The street gathers him up and sweeps ahead toward the lowering sun. Through the bobbing heads riding with the current, a fat barber pole emerges beside a window with Haircut & Shave stenciled on the glass. Inside, a black gentleman in a short white coat offers a chair to the stranger seeking shelter. Weary, he enters. The barber, quick and confident, leads him inside and offers fresh fruit, salted nuts, and a cool drink. Then brings him to a sink that cradles his head. Eyes closed, he yields to a hot, sharp-fingered stream of water. Skilled fingers massage his scalp with creamy shampoo and fine lotion. The barber dwarfs the man and hums as he works. Clean and fragrant from the oils, he sits in the barber’s chair. With long, powerful arms, the barber snaps the striped snowy cape that floats over him and fastens a strip of paper around his neck. A resonant voice asks, “Where are you from that life slapped your shoe leathers to my joint for slick and snip?” The image of the day he left his father’s house jolts his tongue. “Arcadia with the high cliffs, verdant plain, and deep harbor where boats leave to fish the azure sea.” “No sir, no siree, not me. I keep my feet on rocky land that stays right still between my steps.” The barber rubs the man’s face with shaving oil, then applies a hot towel. Heat seeps into his pores, untying very knot in the day’s unfolding plot. Then lathered and shaved clean with a wicked steel blade, his skin blooms, with a whisper of aftershave, to a rosy glow. Before he’s freed, the barber rubs his hands with a light oil, snips the neck paper, and whirls away the cape.

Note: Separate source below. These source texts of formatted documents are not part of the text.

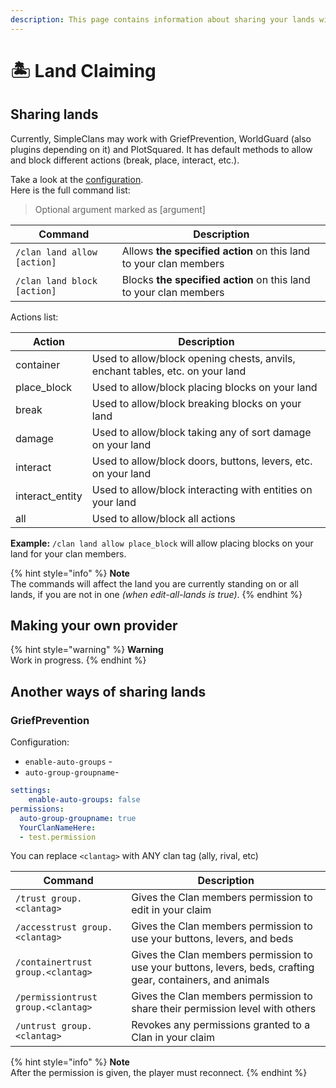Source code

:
 ```yaml
---
description: This page contains information about sharing your lands with clan members.
---
```


# 🏝 Land Claiming

## Sharing lands

Currently, SimpleClans may work with GriefPrevention, WorldGuard (also plugins depending on it) and PlotSquared. It has default methods to allow and block different actions (break, place, interact, etc.).

Take a look at the [configuration](../how-to-setup/configuration.md).\
Here is the full command list:

> Optional argument marked as \[argument]

| Command                     | Description                                                       |
| --------------------------- | ----------------------------------------------------------------- |
| `/clan land allow [action]` | Allows **the specified action** on this land to your clan members |
| `/clan land block [action]` | Blocks **the specified action** on this land to your clan members |

Actions list:

| Action           | Description                                                                   |
| ---------------- | ----------------------------------------------------------------------------- |
| container        | Used to allow/block opening chests, anvils, enchant tables, etc. on your land |
| place\_block     | Used to allow/block placing blocks on your land                               |
| break            | Used to allow/block breaking blocks on your land                              |
| damage           | Used to allow/block taking any of sort damage on your land                    |
| interact         | Used to allow/block doors, buttons, levers, etc. on your land                 |
| interact\_entity | Used to allow/block interacting with entities on your land                    |
| all              | Used to allow/block all actions                                               |

**Example:** `/clan land allow place_block` will allow placing blocks on your land for your clan members.

{% hint style="info" %}
**Note**\
The commands will affect the land you are currently standing on or all lands, if you are not in one _(when edit-all-lands is true)_.
{% endhint %}

## Making your own provider

{% hint style="warning" %}
**Warning**\
Work in progress.
{% endhint %}

## Another ways of sharing lands

### GriefPrevention

Configuration:

* `enable-auto-groups` -&#x20;
* `auto-group-groupname`-&#x20;

```yaml
settings:
    enable-auto-groups: false
permissions:
  auto-group-groupname: true
  YourClanNameHere:
  - test.permission
```

You can replace `<clantag>` with ANY clan tag (ally, rival, etc)

| Command                            | Description                                                                                                 |
| ---------------------------------- | ----------------------------------------------------------------------------------------------------------- |
| `/trust group.<clantag>`           | Gives the Clan members permission to edit in your claim                                                     |
| `/accesstrust group.<clantag>`     | Gives the Clan members permission to use your buttons, levers, and beds                                     |
| `/containertrust group.<clantag>`  | Gives the Clan members permission to use your buttons, levers, beds, crafting gear, containers, and animals |
| `/permissiontrust group.<clantag>` | Gives the Clan members permission to share their permission level with others                               |
| `/untrust group.<clantag>`         | Revokes any permissions granted to a Clan in your claim                                                     |

{% hint style="info" %}
**Note**\
After the permission is given, the player must reconnect.
{% endhint %}
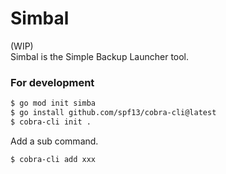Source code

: Simbal
===

(WIP)  
Simbal is the Simple Backup Launcher tool.

### For development

```sh
$ go mod init simba
$ go install github.com/spf13/cobra-cli@latest
$ cobra-cli init .
```

Add a sub command.
```sh
$ cobra-cli add xxx
```

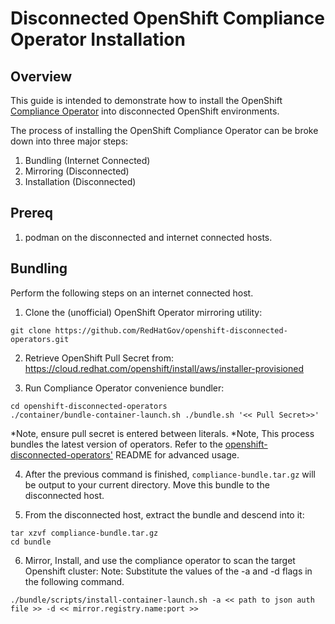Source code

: # Disconnected OpenShift Compliance Operator Installation

## Overview

This guide is intended to demonstrate how to install the OpenShift [Compliance Operator](https://github.com/openshift/compliance-operator) into disconnected OpenShift environments.

The process of installing the OpenShift Compliance Operator can be broke down into three major steps:
1. Bundling (Internet Connected)
2. Mirroring (Disconnected)
3. Installation (Disconnected)

## Prereq

1. podman on the disconnected and internet connected hosts.

## Bundling

Perform the following steps on an internet connected host.

1. Clone the (unofficial) OpenShift Operator mirroring utility:  
```
git clone https://github.com/RedHatGov/openshift-disconnected-operators.git
```
2. Retrieve OpenShift Pull Secret from: https://cloud.redhat.com/openshift/install/aws/installer-provisioned

3. Run Compliance Operator convenience bundler:
```
cd openshift-disconnected-operators
./container/bundle-container-launch.sh ./bundle.sh '<< Pull Secret>>'
```
*Note, ensure pull secret is entered between literals.
*Note, This process bundles the latest version of operators. Refer to the [openshift-disconnected-operators'](https://github.com/redhat-cop/openshift-disconnected-operators) README for advanced usage.

4. After the previous command is finished,  `compliance-bundle.tar.gz` will be output to your current directory. Move this bundle to the disconnected host.

5. From the disconnected host, extract the bundle and descend into it:  
```
tar xzvf compliance-bundle.tar.gz
cd bundle
```

6. Mirror, Install, and use the compliance operator to scan the target Openshift cluster:
Note: Substitute the values of the -a and -d flags in the following command.

```
./bundle/scripts/install-container-launch.sh -a << path to json auth file >> -d << mirror.registry.name:port >>
```


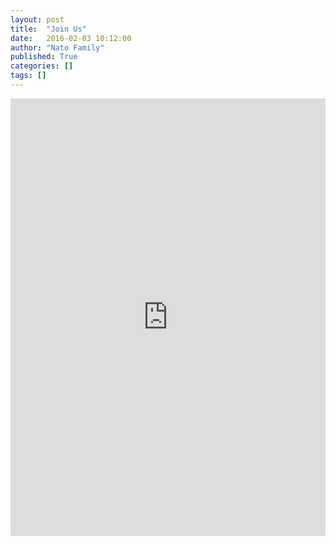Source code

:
 ```yaml
---
layout: post
title:  "Join Us"
date:   2016-02-03 10:12:00
author: "Nato Family"
published: True
categories: []
tags: []
---
```


<iframe width="100%" height="700" src="https://slate.adobe.com/cp/mbooq/" frameborder="0" scrolling="yes" webkitallowfullscreen mozallowfullscreen allowfullscreen></iframe>
</br>
</br>

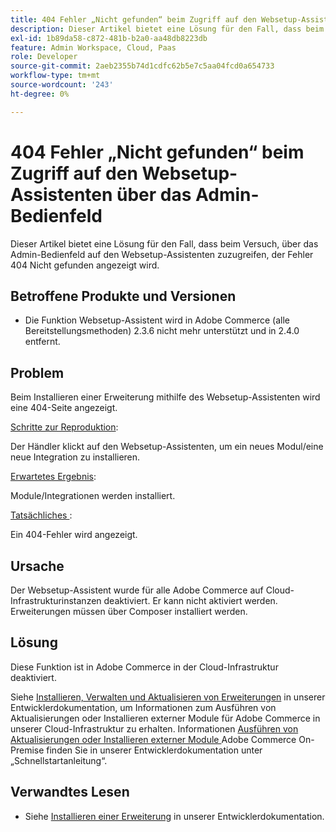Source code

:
 ```yaml
---
title: 404 Fehler „Nicht gefunden“ beim Zugriff auf den Websetup-Assistenten über das Admin-Bedienfeld
description: Dieser Artikel bietet eine Lösung für den Fall, dass beim Versuch, über das Admin-Bedienfeld auf den Websetup-Assistenten zuzugreifen, der Fehler 404 Nicht gefunden angezeigt wird.
exl-id: 1b89da58-c872-481b-b2a0-aa48db8223db
feature: Admin Workspace, Cloud, Paas
role: Developer
source-git-commit: 2aeb2355b74d1cdfc62b5e7c5aa04fcd0a654733
workflow-type: tm+mt
source-wordcount: '243'
ht-degree: 0%

---
```


# 404 Fehler „Nicht gefunden“ beim Zugriff auf den Websetup-Assistenten über das Admin-Bedienfeld

Dieser Artikel bietet eine Lösung für den Fall, dass beim Versuch, über das Admin-Bedienfeld auf den Websetup-Assistenten zuzugreifen, der Fehler 404 Nicht gefunden angezeigt wird.

## Betroffene Produkte und Versionen

* Die Funktion Websetup-Assistent wird in Adobe Commerce (alle Bereitstellungsmethoden) 2.3.6 nicht mehr unterstützt und in 2.4.0 entfernt.

## Problem

Beim Installieren einer Erweiterung mithilfe des Websetup-Assistenten wird eine 404-Seite angezeigt.

<u>Schritte zur Reproduktion</u>:

Der Händler klickt auf den Websetup-Assistenten, um ein neues Modul/eine neue Integration zu installieren.

<u>Erwartetes Ergebnis</u>:

Module/Integrationen werden installiert.

<u>Tatsächliches </u>:

Ein 404-Fehler wird angezeigt.

## Ursache

Der Websetup-Assistent wurde für alle Adobe Commerce auf Cloud-Infrastrukturinstanzen deaktiviert. Er kann nicht aktiviert werden. Erweiterungen müssen über Composer installiert werden.

## Lösung

Diese Funktion ist in Adobe Commerce in der Cloud-Infrastruktur deaktiviert.

Siehe [Installieren, Verwalten und Aktualisieren von Erweiterungen](https://experienceleague.adobe.com/de/docs/commerce-cloud-service/user-guide/configure-store/extensions) in unserer Entwicklerdokumentation, um Informationen zum Ausführen von Aktualisierungen oder Installieren externer Module für Adobe Commerce in unserer Cloud-Infrastruktur zu erhalten.
Informationen [ Ausführen von Aktualisierungen oder Installieren externer Module ](https://experienceleague.adobe.com/de/docs/commerce-operations/installation-guide/composer) Adobe Commerce On-Premise finden Sie in unserer Entwicklerdokumentation unter „Schnellstartanleitung“.

## Verwandtes Lesen

* Siehe [Installieren einer Erweiterung](https://experienceleague.adobe.com/de/docs/commerce-cloud-service/user-guide/configure-store/extensions#install-an-extension) in unserer Entwicklerdokumentation.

Bouncing on the balls of his feet, he walks, no put-put more strut, out the door where the pace keeps its race. A bright aura bars the weary crowd, homeward bound, from jostling and diverting his determined steps. The sun, far ahead, readies to throw itself over the world’s edge, making room for the moon to change the tune. The many limbs beside him fall silent. He stops at the entrance of an open square, ringed with trees, quiet nooks, and fountains. At the center, by the clock tower, she waits, silhouetted by the swooning disk. He waves and adds a hey-ho shoulder roll. She whirls, a skirted flare shows leg, then stamps a foot for paths that cross despite the boozy bugalú of chaos and loss.